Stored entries

=====

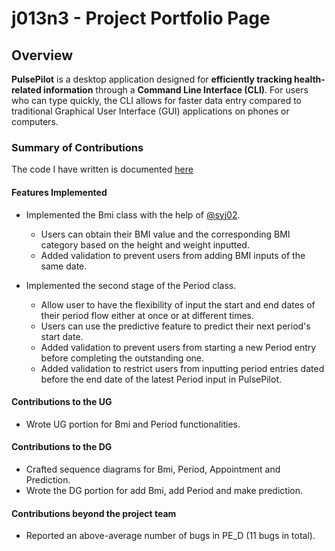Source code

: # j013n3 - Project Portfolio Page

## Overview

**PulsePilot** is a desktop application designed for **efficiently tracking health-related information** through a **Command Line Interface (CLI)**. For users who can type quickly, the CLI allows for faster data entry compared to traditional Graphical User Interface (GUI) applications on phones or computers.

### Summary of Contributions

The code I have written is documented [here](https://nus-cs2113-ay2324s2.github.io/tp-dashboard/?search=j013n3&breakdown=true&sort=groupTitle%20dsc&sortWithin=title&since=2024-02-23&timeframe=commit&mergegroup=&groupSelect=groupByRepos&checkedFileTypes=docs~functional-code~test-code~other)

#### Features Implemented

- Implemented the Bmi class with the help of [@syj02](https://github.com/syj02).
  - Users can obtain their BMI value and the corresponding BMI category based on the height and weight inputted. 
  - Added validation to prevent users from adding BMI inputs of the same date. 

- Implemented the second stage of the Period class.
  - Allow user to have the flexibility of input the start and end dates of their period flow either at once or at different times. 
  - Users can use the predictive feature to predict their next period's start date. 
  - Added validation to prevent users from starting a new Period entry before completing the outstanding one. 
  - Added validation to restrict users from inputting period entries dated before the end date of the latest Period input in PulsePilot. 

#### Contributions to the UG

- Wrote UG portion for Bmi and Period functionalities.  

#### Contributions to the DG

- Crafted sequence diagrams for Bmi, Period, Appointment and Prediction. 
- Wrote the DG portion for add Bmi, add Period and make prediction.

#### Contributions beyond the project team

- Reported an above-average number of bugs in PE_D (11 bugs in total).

=====

• Aim of the task
For every line above, produce an exact transcription that omits the images.

• Answer to this exercise
Source code

: # j013n3 - Project Portfolio Page

## Overview

**PulsePilot** is a desktop application designed for **efficiently tracking health-related information** through a **Command Line Interface (CLI)**. For users who can type quickly, the CLI allows for faster data entry compared to traditional Graphical User Interface (GUI) applications on phones or computers.

### Summary of Contributions

The code I have written is documented [here](https://nus-cs2113-ay2324s2.github.io/tp-dashboard/?search=j013n3&breakdown=true&sort=groupTitle%20dsc&sortWithin=title&since=2024-02-23&timeframe=commit&mergegroup=&groupSelect=groupByRepos&checkedFileTypes=docs~functional-code~test-code~other)

#### Features Implemented

- Implemented the Bmi class with the help of [@syj02](https://github.com/syj02).
  - Users can obtain their BMI value and the corresponding BMI category based on the height and weight inputted. 
  - Added validation to prevent users from adding BMI inputs of the same date. 

- Implemented the second stage of the Period class.
  - Allow user to have the flexibility of input the start and end dates of their period flow either at once or at different times. 
  - Users can use the predictive feature to predict their next period's start date. 
  - Added validation to prevent users from starting a new Period entry before completing the outstanding one. 
  - Added validation to restrict users from inputting period entries dated before the end date of the latest Period input in PulsePilot. 

#### Contributions to the UG

- Wrote UG portion for Bmi and Period functionalities.  

#### Contributions to the DG

- Crafted sequence diagrams for Bmi, Period, Appointment and Prediction. 
- Wrote the DG portion for add Bmi, add Period and make prediction.

#### Contributions beyond the project team

- Reported an above-average number of bugs in PE_D (11 bugs in total).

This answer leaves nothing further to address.